Friday, November 22, 2013

Helen of the Rotten Apples


Chorus:

               The island of Cyprus has always kept its secrets

Guilty words of little kids, sentences of the elder,

in sealed lips they were trapped of sovereign crowds.

The story we are about to tell took place in a Mesaoria village

yet the unmerciful wind that blew along and through

delivered it in handcuffs to all the island’s cape legs.

 

So here it goes,

 

A mother and a father both in unity and agreement

Have kept their only daughter jailed

in their long and narrow backyard

In an adjacent barn

This started when she was fourteen, #

indeed an innocent child

she however sincerely fell for the village’s most admired guy.
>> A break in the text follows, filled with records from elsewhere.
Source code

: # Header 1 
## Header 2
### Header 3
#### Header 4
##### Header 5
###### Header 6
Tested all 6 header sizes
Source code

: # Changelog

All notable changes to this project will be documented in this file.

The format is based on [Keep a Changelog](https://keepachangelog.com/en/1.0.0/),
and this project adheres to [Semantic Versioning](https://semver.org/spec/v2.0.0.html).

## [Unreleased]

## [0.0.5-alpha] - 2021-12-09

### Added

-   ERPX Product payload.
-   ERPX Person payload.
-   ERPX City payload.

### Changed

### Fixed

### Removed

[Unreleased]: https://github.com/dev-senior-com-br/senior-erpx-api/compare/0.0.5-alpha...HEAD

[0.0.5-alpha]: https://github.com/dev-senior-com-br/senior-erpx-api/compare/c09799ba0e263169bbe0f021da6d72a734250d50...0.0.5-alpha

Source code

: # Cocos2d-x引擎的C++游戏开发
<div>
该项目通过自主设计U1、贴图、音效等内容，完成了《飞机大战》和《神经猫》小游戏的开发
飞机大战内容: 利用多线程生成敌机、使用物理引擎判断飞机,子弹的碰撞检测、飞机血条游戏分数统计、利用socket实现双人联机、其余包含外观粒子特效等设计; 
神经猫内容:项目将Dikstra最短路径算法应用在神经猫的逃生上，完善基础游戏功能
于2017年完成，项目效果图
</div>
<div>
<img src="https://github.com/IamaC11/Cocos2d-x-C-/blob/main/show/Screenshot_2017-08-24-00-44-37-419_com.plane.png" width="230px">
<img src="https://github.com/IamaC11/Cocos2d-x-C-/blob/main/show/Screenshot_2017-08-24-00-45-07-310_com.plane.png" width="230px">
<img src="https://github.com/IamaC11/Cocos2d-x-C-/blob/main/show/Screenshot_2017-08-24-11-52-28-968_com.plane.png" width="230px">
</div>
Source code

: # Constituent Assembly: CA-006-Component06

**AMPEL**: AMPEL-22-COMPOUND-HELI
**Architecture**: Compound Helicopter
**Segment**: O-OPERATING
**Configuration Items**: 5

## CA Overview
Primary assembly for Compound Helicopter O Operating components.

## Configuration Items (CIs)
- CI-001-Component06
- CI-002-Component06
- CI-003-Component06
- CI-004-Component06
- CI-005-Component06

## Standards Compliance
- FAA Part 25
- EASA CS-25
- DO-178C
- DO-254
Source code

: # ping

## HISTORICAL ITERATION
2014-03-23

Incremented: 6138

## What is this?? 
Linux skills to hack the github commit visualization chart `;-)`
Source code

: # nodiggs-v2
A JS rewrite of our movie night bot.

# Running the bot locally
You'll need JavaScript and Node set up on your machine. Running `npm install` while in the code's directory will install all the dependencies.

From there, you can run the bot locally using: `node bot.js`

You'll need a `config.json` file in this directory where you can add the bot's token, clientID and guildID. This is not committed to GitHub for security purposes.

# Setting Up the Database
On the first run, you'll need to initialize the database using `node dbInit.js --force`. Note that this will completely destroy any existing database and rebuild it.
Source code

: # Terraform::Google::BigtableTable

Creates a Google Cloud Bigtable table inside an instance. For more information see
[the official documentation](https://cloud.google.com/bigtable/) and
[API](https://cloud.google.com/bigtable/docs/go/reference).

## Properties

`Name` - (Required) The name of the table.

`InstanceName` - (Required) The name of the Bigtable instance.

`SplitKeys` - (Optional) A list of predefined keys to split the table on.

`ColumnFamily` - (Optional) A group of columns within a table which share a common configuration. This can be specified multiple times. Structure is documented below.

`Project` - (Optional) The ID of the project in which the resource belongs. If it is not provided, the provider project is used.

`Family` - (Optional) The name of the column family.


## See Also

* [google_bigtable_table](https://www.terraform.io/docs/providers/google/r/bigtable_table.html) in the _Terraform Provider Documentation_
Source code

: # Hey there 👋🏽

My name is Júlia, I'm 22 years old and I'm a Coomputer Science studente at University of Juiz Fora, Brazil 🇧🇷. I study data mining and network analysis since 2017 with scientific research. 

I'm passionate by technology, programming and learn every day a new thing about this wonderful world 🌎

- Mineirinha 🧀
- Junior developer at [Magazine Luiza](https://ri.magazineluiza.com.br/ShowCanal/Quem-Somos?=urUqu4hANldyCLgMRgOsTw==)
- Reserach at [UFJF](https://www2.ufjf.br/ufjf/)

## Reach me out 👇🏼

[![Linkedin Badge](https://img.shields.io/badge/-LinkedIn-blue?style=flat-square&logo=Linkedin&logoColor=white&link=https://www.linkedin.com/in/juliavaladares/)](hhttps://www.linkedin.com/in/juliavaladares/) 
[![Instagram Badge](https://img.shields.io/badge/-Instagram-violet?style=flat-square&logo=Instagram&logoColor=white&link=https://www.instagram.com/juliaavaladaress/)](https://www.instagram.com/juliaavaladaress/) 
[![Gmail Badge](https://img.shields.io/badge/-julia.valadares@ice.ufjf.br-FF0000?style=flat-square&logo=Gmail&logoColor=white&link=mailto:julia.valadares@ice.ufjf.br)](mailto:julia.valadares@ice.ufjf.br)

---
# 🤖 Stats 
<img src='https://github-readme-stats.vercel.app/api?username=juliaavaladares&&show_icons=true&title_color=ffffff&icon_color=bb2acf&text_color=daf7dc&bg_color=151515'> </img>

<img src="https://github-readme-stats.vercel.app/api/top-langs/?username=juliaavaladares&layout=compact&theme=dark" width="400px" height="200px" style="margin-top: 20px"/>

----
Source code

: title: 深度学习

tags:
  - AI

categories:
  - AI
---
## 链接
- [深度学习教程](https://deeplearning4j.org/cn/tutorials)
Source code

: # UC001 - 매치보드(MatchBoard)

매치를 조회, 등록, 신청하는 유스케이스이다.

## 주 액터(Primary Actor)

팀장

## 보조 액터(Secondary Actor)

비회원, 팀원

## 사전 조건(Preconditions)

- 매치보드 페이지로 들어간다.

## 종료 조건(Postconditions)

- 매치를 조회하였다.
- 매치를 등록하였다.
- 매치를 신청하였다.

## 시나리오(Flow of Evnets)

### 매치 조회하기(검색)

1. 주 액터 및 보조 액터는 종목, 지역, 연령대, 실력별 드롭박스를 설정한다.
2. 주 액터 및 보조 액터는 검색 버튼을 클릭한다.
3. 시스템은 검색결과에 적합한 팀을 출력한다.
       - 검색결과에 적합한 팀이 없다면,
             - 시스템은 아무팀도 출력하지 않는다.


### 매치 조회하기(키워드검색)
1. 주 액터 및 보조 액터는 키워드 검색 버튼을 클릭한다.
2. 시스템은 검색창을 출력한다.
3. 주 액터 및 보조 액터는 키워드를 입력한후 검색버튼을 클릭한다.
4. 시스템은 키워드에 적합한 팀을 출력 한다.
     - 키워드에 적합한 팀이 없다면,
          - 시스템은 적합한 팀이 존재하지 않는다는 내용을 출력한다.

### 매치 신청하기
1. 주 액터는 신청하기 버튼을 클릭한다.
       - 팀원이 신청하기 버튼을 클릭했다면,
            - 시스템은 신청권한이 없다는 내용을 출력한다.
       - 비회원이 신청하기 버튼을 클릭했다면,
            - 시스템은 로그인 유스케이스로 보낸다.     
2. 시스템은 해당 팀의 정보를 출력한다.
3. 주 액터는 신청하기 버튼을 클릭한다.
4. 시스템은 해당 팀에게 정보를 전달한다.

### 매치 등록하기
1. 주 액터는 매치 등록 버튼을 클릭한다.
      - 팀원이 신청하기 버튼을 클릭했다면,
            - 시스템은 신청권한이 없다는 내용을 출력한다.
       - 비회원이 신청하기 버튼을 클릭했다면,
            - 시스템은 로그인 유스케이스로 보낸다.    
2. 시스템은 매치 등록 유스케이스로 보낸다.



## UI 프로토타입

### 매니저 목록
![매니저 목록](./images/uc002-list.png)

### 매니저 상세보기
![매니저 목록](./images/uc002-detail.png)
They eloped in secrecy, to be together away of all

But it was no time until Eleni’s father caught her beat her and all

And in one night from midnight to dawn he.

- oh, really, he -

 

-hit Sophocles with an axe-
in front of her exploding eyes
and bloodied him
and she saw
she knows she saw
him
dead.

then shouting in frenzy
he beat Eleni to the brink of death

and locked her in the barn
taking out the goats in middle night

 

 No sooner had it been than

poor Eleni forgot everything from day one,

They even say she suffered amnesia from the hits

And in the barn she knew nothing of who she was

Or why she was there,

Or of her soul’s torment.

The barn had been her little world,

of hay for a nap

Of little food like beans and fried legumes

Of little light from a tiny window

and Bible tales from her mom.

There were no chains around her ankles,

No rinks around her wrists,

Just a half-kilo padlock outside the one-metre door. 

Window on the door and rust had been Eleni’s friends,

And as the rust was coming in, expanding on the inside,

“What are you?”

Eleni’d ask

-But no answer would she get-

She imagined a snug dust of hope.

-But -

the shimming smells of the carnations invading every morning

Were no friends of hers, as they disturbed her gothic fiction.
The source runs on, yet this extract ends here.